Extend Your Wifi Range for Under $75
I live in a small one-story house where the wifi signal on one end barely reaches the other end. I’ve attempted to remedy this — unsuccessfully — by amplifying the wifi signal with two products:

1. The Linksys Wireless-G Range Expander. The verdict? It sucks. It doesn’t support WPA encryption (only the inferior WEP), configuration is convoluted (the auto-configuration button doesn’t always work), and the device needs to be close to the signal it’s expanding — partially defeating the point of an expander.

2. The Netgear Wireless-N Networking Kit. Unlike the Linksys Range Expander, configuring the Networking Kit is a breeze. My main beef with this device is that you need a wired connection to the bridge that connects wirelessly to its access point counterpart. (You can hook up a wireless router to the bridge, but that gets expensive and unnecessarily complex.) My secondary beef with this device is that the connection isn’t consistent. It drops. Want to stream music or transfer large files? You’re out of luck. At least I was when attempting to do either one. Third of all, at $179, it’s pricy.

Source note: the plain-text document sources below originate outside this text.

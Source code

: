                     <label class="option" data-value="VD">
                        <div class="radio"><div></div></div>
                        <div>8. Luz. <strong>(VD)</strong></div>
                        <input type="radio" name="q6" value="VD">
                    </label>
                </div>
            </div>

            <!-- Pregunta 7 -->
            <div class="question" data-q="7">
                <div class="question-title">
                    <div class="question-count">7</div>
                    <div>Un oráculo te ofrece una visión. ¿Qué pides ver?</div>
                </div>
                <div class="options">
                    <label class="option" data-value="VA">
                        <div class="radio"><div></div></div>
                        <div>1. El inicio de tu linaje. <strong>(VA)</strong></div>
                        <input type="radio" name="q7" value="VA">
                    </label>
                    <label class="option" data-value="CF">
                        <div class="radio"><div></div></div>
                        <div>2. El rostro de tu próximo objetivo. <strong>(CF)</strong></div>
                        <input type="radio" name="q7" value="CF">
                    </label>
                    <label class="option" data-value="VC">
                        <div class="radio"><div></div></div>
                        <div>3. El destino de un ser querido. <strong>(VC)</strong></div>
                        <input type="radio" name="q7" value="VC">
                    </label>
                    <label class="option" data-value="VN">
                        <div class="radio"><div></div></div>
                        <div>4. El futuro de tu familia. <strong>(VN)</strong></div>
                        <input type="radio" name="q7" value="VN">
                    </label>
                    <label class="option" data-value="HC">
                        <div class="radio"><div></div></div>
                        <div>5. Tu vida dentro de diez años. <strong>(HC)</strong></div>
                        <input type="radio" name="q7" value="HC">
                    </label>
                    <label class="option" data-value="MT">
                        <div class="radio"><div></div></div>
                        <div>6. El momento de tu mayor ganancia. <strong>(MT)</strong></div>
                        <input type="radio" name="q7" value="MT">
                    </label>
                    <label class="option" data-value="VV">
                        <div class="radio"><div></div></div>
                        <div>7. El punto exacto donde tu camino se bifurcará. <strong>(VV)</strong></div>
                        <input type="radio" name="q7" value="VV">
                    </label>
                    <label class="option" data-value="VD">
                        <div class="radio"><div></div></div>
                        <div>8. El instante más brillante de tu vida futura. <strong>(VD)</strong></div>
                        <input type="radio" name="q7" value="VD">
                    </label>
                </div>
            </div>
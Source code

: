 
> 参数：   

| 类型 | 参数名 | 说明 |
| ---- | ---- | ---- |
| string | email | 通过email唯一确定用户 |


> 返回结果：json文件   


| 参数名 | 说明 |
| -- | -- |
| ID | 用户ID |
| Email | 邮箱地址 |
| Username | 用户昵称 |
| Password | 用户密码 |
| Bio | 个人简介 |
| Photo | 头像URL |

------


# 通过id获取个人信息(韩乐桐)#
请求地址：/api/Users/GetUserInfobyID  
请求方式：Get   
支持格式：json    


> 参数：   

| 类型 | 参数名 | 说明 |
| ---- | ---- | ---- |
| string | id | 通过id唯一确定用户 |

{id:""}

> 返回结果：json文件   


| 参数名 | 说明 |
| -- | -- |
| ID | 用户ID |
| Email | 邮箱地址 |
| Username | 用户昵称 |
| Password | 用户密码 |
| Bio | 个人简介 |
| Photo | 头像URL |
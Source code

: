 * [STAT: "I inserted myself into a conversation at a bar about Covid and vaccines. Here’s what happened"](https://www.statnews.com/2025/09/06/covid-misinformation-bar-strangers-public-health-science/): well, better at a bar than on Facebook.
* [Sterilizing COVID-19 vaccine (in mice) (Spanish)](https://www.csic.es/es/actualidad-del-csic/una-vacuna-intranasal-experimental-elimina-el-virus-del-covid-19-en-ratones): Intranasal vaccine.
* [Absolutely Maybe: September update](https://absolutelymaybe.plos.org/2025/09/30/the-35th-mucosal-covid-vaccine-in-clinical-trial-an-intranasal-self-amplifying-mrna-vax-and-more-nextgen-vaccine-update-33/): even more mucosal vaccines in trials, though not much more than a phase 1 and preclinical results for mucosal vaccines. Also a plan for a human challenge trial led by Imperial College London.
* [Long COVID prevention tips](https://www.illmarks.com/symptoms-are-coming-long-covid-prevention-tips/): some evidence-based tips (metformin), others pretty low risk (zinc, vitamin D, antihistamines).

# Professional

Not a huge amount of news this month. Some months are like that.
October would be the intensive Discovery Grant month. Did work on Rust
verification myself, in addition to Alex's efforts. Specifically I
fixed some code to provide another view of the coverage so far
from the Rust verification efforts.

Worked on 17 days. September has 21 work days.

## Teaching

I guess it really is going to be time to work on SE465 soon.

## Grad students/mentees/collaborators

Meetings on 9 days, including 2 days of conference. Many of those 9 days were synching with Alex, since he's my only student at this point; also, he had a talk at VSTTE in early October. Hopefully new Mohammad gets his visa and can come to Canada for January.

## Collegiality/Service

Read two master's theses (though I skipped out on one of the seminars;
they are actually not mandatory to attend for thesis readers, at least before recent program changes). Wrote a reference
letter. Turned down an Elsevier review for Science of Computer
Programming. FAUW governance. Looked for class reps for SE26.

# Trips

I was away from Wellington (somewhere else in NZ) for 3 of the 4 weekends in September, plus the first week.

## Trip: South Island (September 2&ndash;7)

Enter the Linksys WRT54GL router and DD-WRT. The router, on its own, is no different from any other B/G wifi router. But when you arm it with DD-WRT, you turn your $60 router into a $600 router.
DD-WRT, Tomato, OpenWrt, and other third-party firmware projects have been around for years. But the ability to connect wirelessly to a WRT54GL that’s being used as a repeater bridge (range expander) is new to DD-WRT as of late 2007.
I had a Linksys WRT54G router in the attic collecting dust. Earlier this week, I brushed the dust off the router, flashed it with DD-WRT mini and then DD-WRT standard (per the instuctions), and input the settings of the router whose range it’s supposed to extend. I also enabled WPA2 encryption and boosted the transmission signal, all through the user-friendly DD-WRT web interface. After an hour, I was able to connect to the Linksys WRT54G router wirelessly, which in turn was connecting to my Linksys WRT330N router wirelessly, which in turn was giving me an orgasm.
While the Netgear Wireless-N Networking Kit is theoretically over five times faster because of the draft-N standard it uses, the dropped connection I experienced with it alone makes it inferior to the WRT54G with DD-WRT. Also, I can’t move the access point significantly closer to the bridge for a stronger wireless connection in the Networking Kit because of the requirement that the computer has a wired connection to the bridge.
As of this writing, DD-WRT version 24 release candidate 5 is the only version of DD-WRT to support repeater bridge functionality. (Release candidate 6.2 “supports” the functionality but doesn’t work!) You can grab DD-WRT from the downloads page after checking to see if your router is supported (DD-WRT isn’t limited to the Linksys WRT54G/L routers) and reading the installation instructions.